Saved entries
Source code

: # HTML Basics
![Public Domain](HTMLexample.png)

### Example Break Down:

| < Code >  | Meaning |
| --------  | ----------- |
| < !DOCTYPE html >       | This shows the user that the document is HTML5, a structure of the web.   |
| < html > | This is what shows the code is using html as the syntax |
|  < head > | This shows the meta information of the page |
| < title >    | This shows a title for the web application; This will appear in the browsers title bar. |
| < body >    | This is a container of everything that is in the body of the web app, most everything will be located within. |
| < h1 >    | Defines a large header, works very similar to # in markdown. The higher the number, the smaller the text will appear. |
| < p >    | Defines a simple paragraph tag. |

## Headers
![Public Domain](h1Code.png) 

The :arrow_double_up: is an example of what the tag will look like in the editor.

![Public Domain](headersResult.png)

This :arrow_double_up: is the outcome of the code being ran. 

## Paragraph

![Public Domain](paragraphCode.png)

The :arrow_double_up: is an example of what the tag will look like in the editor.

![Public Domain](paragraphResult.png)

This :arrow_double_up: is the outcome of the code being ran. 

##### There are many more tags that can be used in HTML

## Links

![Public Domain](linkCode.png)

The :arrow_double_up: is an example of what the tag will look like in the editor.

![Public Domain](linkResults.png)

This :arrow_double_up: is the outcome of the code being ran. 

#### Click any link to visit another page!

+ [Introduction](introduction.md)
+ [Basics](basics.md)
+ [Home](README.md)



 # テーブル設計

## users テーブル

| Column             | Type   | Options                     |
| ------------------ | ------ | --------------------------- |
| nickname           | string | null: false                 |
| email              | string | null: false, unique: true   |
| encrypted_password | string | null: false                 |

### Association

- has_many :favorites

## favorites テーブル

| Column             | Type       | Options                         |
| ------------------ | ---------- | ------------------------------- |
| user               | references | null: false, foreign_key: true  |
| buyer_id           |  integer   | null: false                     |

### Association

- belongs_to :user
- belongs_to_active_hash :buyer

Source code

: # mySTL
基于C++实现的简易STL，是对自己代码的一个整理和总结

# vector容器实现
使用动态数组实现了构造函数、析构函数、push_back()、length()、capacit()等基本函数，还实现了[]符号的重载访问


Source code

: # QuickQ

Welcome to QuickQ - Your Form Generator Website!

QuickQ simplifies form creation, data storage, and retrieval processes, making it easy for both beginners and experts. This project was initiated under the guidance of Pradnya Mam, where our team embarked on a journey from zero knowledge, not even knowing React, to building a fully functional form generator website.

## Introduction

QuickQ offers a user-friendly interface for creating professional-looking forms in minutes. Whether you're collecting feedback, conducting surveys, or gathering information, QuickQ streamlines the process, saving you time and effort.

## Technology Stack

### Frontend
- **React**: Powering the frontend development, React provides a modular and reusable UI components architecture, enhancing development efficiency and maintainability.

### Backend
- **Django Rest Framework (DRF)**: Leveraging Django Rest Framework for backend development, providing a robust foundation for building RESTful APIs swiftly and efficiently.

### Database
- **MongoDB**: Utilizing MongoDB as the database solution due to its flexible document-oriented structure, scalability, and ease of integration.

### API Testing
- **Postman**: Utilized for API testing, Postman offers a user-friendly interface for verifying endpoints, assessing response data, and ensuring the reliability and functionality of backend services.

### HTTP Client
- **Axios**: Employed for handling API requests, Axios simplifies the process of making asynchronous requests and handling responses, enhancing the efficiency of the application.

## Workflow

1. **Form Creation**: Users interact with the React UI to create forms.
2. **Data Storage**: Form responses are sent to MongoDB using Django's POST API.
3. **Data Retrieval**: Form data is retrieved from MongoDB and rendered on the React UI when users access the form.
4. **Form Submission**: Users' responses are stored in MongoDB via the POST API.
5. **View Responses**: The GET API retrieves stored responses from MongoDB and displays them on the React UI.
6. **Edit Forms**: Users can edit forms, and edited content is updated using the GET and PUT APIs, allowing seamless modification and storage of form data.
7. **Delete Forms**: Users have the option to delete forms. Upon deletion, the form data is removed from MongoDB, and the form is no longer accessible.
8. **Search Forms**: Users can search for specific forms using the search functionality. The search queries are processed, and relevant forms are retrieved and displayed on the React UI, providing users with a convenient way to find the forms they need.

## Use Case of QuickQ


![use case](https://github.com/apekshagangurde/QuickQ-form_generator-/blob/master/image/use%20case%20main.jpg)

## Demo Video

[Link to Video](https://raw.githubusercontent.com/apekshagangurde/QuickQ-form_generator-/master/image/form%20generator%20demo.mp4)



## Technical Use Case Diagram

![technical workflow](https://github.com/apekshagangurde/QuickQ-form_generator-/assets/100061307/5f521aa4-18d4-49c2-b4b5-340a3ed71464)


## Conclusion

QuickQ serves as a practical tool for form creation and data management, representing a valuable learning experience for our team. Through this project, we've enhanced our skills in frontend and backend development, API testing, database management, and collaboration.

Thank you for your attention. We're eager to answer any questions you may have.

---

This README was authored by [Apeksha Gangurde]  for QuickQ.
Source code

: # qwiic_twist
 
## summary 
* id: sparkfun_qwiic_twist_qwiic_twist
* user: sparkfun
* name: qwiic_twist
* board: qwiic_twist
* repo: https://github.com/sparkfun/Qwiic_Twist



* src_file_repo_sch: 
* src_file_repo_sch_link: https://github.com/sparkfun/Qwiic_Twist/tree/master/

■ EXERCISE PROMPT
Which lines belong in the answer? Exactly those from the first line of the entries through the line holding "< !DOCTYPE html", inclusive, copied unchanged.

■ TASK OUTPUT
Source code

: # HTML Basics
![Public Domain](HTMLexample.png)

### Example Break Down:

| < Code >  | Meaning |
| --------  | ----------- |
| < !DOCTYPE html >       | This shows the user that the document is HTML5, a structure of the web.   |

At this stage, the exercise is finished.